By Baltimore Sun Editorial Board
May 28, 2021
The following is an excerpt from the original article:
Is Baltimore racially and economically inclusive? A ranking last year by the Urban Institute found the city was middle of the road out of 274 cities the think tank analyzed. It ranked 166th overall, 182nd on economic inclusion, and 143rd on racial inclusion. What can we take away from this? There’s some work to do.
Fortunately, the business community seems to be up to the task. At its annual meeting this month, the Greater Baltimore Committee outlined its strategy for “advocating and advancing a racial equity and social justice agenda” not just for the city, but the entire metro area. GBC Chair Calvin Butler emphasized that creating this inclusive climate can’t be done as a “side job” or effort secondary to any core business strategy. That would be a recipe for failure. “It has been seen as only part of the work,” said Mr. Butler, also CEO of Exelon Utilities. “I’m here to tell you, it is the work.”

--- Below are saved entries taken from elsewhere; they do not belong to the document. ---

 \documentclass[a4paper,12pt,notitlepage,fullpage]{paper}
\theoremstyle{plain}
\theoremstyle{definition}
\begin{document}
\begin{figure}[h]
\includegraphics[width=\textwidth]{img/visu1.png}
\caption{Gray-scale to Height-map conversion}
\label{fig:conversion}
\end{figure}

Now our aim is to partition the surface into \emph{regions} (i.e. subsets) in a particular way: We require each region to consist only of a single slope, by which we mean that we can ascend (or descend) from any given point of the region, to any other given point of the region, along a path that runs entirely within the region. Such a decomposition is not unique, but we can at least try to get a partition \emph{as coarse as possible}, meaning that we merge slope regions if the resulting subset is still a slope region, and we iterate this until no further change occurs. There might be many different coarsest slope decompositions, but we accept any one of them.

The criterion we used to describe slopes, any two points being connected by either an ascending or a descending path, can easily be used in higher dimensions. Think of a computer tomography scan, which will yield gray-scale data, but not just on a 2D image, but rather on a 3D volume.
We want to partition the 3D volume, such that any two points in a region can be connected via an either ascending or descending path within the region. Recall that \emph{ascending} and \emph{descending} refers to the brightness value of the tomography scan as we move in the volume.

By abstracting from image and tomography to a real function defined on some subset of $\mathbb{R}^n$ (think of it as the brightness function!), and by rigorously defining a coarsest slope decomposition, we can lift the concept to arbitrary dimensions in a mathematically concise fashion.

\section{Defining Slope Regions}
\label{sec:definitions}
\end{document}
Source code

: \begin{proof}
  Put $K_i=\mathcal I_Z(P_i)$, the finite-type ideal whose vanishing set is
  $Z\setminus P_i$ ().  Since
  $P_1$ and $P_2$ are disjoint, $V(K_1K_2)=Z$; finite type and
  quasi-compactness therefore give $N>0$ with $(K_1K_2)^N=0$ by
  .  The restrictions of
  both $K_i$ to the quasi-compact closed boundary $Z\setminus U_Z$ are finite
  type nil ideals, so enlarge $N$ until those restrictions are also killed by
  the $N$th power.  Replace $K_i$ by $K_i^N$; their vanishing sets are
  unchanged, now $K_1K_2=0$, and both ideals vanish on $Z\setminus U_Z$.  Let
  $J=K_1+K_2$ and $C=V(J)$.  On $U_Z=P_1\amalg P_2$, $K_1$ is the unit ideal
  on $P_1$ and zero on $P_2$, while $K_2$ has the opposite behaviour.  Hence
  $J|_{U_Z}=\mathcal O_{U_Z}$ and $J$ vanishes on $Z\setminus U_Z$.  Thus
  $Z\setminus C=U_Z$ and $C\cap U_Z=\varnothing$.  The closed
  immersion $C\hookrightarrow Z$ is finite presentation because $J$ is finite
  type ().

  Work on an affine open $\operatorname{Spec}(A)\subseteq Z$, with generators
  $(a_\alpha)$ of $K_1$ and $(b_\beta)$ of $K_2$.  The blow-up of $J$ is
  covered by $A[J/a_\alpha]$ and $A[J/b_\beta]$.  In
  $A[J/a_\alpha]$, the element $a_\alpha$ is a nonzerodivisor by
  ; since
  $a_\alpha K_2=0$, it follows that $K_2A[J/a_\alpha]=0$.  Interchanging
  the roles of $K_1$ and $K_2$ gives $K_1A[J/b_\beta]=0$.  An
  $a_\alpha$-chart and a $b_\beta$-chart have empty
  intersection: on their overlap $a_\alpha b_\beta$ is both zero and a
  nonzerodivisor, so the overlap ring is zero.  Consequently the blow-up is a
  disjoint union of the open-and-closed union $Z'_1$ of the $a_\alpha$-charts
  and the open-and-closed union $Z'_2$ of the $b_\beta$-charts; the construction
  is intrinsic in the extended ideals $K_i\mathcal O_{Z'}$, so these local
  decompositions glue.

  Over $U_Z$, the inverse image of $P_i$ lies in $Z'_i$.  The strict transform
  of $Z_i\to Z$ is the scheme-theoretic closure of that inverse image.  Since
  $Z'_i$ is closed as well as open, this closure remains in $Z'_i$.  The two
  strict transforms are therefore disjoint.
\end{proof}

That is the right message coming from Baltimore’s business community as a social justice movement has taken hold across the country over the past year, brought on by the murder of George Floyd by police in Minneapolis and other brutal police abuses. For Baltimore to deal with its own racial inequities, it needs the buy-in of all the city’s stakeholders — community groups, residents, government officials and religious institutions. With the city’s business power brokers on board, work can start on closing the economic gaps that have created a city of haves and have-nots based on race; fostered obstacles in growing businesses owned by people of color; and contributed to high crime levels, spurred by poverty, and the social issues that accompany it.
But Mr. Butler is right that equity and inclusion can’t be a fly-by-night effort that fades away until the next big police-involved incident sparks another movement. It was Rodney King’s beating 30 years ago and George Floyd’s death in 2020, and little progress has been made. It shouldn’t take the police beating or death of a Black man to rouse up people’s consciousness. People are tired of hearing promises and want to see real change. A deliberate effort, with accountability, is needed to confront and transform decades of institutional racism that has gotten us to where are today.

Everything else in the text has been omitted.